SMAM's Hong Kong office has roots that go back 10 years, when it helped manage money for Mitsubishi Sumitomo Insurance, one of SMAM's parents. About three years ago the office was converted to an overseas arm of SMAM. It advised on Asian equities for retail unit trusts sold to Japanese investors, including the New China Fund, which is among the largest China funds in Japan. The firm is fully invested in its $300 million China QFII quota.

About a year ago, Reiji Takamori transferred from Tokyo to Hong Kong to serve as the office's managing director. At that point the office numbered nine portfolio managers, analysts and compliance officers. His background is in insurance and he has also worked in London.

Once in Hong Kong, Takamori began a hiring spree that has brought the Hong Kong office's total to 18 people, with the focus on fund managers and analysts.

He explains SMAM is keen to market its Asia, including China, equities expertise to institutional investors, both in Japan and abroad. The team is run by CIO Hideshige Watanabe, who has been on the ground for over two years and has been running money for over 16 years, including for Sumitomo Life Insurance in Japan.

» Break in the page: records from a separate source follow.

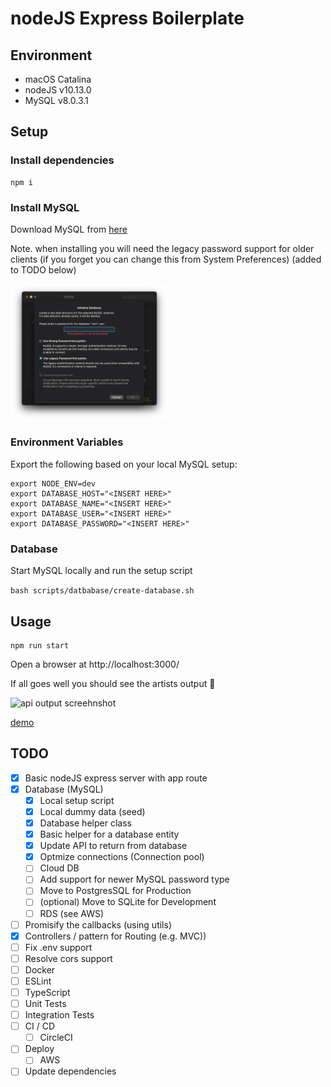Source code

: # nodeJS Express Boilerplate

## Environment

- macOS Catalina
- nodeJS v10.13.0
- MySQL v8.0.3.1

## Setup

### Install dependencies

    npm i

### Install MySQL

Download MySQL from [here](https://dev.mysql.com/downloads/mysql/)

Note. when installing you will need the legacy password support for older clients (if you forget you can change this from System Preferences) (added to TODO below)

<img src="docs/images/my-sql-setup.png" alt="MarineGEO circle logo" style="height: 50%; width:50%;"/>


### Environment Variables

Export the following based on your local MySQL setup:

    export NODE_ENV=dev
    export DATABASE_HOST="<INSERT HERE>"
    export DATABASE_NAME="<INSERT HERE>"
    export DATABASE_USER="<INSERT HERE>"
    export DATABASE_PASSWORD="<INSERT HERE>"


### Database

Start MySQL locally and run the setup script

  `bash scripts/datbabase/create-database.sh`

## Usage

    npm run start

Open a browser at http://localhost:3000/ 

If all goes well you should see the artists output 🎉

![api output screehnshot](./docs/images/demo.png "api output screenshot")


[demo](./docs/images/demo/jpg)

## TODO

- [x] Basic nodeJS express server with app route
- [x] Database (MySQL)
  - [x] Local setup script
  - [x] Local dummy data (seed)
  - [x] Database helper class
  - [x] Basic helper for a database entity 
  - [x] Update API to return from database 
  - [x] Optmize connections (Connection pool)
  - [ ] Cloud DB
  - [ ] Add support for newer MySQL password type
  - [ ] Move to PostgresSQL for Production
  - [ ] (optional) Move to SQLite for Development
  - [ ] RDS (see AWS)
- [ ] Promisify the callbacks (using utils)
- [x] Controllers / pattern for Routing (e.g. MVC))
- [ ] Fix .env support
- [ ] Resolve cors support
- [ ] Docker
- [ ] ESLint
- [ ] TypeScript
- [ ] Unit Tests
- [ ] Integration Tests
- [ ] CI / CD
  - [ ] CircleCI
- [ ] Deploy
  - [ ] AWS
- [ ] Update dependencies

The firm believes selling its expertise to institutions required "brushing up on our investment process", as Takamori puts it. Institutions are more sophisticated about analysing fund managers' investment processes and controls, and SMAM intends to spend the next two or three years building a marketable track record.

Of course it has an investment process and a track record behind its retail products, which it can also show prospective clients, and Takamori says the firm is likely to roll out more retail funds as well, when the Japanese market stabilises and demand returns.

The global financial crisis has not played a role in the hiring process, Takamori says, noting the team was finalised before markets plunged in the wake of the Lehman Brothers collapse. He concedes that the firm paid a high price to recruit talent, but describes the new members as high quality. The CVs out in the market now are not of high-quality people, as good portfolio managers and analysts have not lost their jobs.

He adds the team in Hong Kong is very international, including mainland Chinese, Hong Kongers, Taiwanese, Malaysians, Indians and Koreans.